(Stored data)
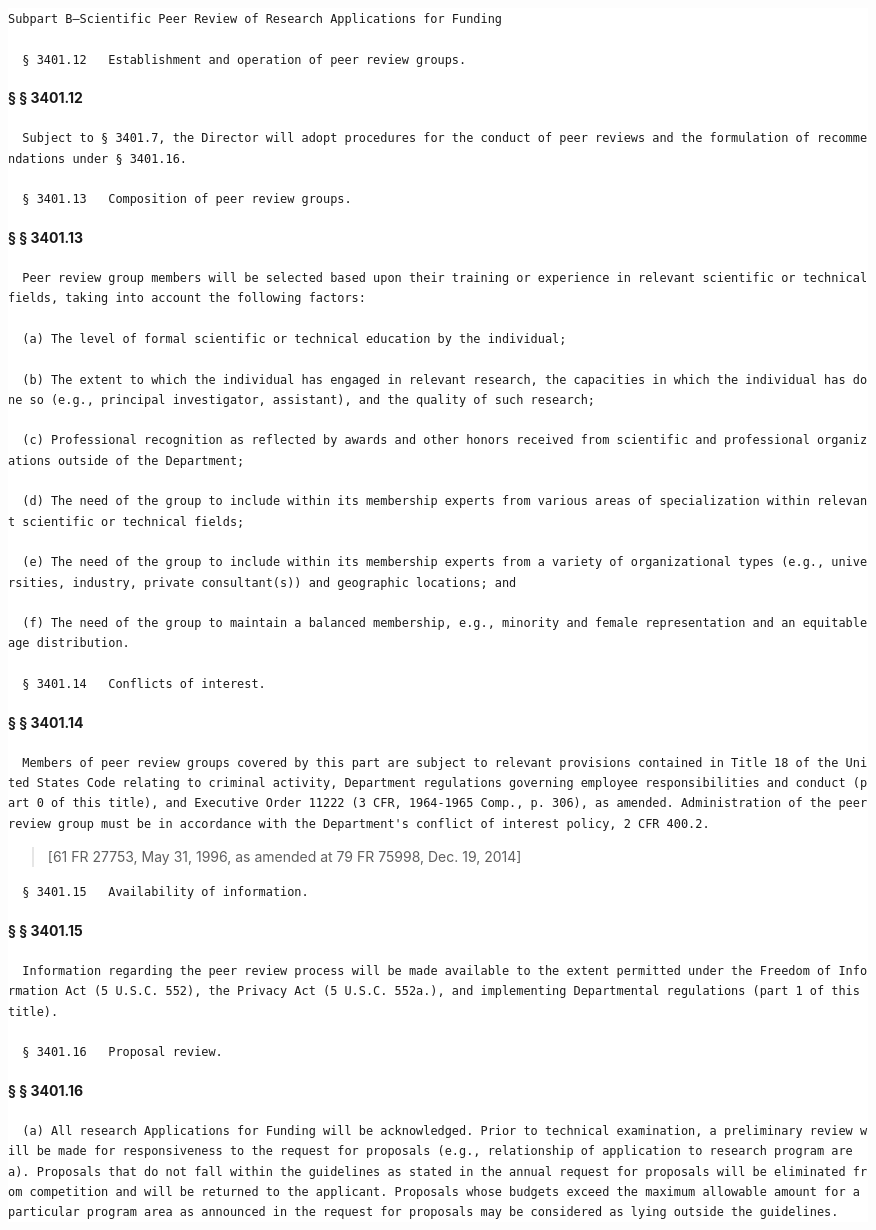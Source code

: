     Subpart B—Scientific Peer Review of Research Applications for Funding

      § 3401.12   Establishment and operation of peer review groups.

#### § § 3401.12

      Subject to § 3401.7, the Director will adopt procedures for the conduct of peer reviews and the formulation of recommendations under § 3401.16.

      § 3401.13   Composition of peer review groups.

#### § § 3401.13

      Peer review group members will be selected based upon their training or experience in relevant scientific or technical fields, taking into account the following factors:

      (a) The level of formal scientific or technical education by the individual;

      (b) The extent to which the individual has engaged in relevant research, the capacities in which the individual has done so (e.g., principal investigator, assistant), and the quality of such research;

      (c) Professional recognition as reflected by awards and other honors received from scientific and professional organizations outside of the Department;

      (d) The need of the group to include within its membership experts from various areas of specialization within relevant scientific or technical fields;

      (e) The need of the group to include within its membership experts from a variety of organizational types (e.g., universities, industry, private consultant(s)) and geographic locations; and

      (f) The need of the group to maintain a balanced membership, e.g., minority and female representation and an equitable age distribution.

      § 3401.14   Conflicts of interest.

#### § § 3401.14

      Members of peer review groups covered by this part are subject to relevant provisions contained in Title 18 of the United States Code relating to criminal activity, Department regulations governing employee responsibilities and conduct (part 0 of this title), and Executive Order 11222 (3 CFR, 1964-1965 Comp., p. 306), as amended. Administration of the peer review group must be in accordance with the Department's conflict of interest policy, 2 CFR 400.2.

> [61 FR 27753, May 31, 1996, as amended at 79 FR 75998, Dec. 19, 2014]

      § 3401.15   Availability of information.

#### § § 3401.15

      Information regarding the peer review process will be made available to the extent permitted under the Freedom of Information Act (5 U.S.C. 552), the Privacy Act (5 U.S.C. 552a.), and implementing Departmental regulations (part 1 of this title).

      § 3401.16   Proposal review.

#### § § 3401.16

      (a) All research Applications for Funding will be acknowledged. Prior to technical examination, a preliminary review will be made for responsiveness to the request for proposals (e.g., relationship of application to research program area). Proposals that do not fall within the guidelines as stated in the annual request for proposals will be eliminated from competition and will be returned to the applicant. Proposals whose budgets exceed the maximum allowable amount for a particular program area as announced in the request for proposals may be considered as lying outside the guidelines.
--
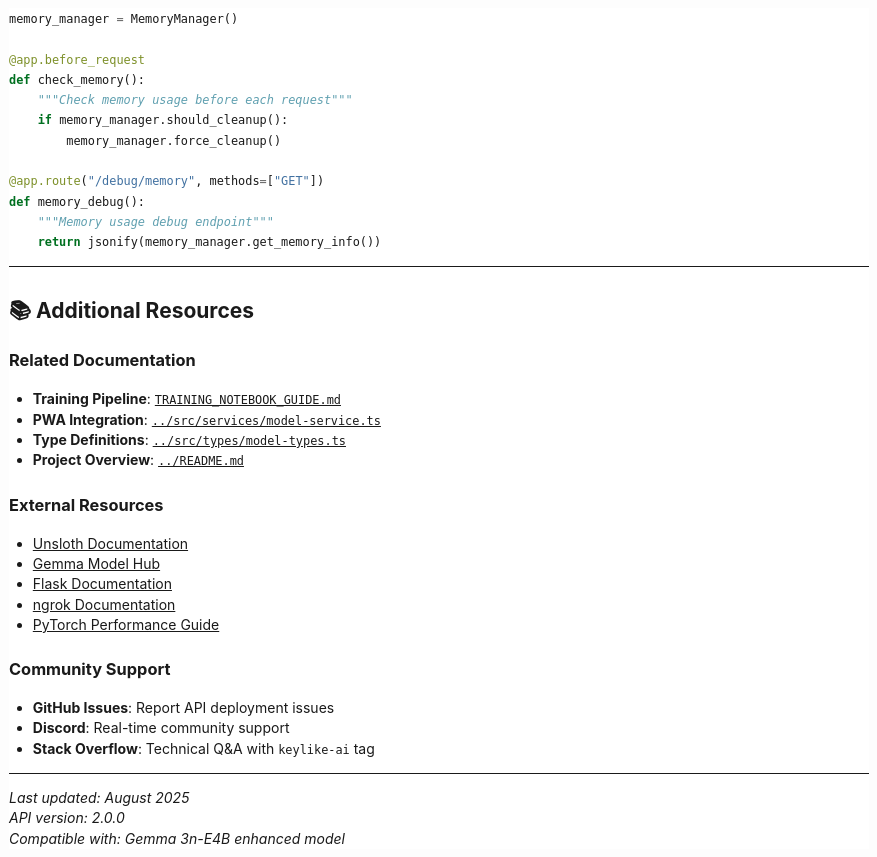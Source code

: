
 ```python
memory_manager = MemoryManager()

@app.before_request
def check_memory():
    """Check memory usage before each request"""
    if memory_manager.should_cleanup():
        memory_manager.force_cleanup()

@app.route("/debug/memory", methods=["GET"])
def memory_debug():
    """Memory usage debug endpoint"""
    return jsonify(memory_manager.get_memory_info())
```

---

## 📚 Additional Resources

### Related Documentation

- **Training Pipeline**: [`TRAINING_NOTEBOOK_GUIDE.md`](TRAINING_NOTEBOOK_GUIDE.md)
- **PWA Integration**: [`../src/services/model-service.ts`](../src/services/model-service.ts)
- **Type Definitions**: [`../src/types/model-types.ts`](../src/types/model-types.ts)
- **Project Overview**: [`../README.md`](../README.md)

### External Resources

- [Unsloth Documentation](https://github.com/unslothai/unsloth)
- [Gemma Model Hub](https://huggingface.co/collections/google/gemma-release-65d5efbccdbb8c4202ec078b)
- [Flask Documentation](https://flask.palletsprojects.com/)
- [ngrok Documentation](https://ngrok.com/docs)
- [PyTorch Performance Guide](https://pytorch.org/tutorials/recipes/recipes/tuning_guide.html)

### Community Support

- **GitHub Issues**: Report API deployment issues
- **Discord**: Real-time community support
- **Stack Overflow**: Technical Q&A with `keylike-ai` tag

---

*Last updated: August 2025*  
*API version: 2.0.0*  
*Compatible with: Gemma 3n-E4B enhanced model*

▶ **WORK TO COMPLETE**:
If a line of the data contains the word "Documentation", it counts toward the total; state that total alone.

▶ **RESPONSE TO THIS TASK**:
4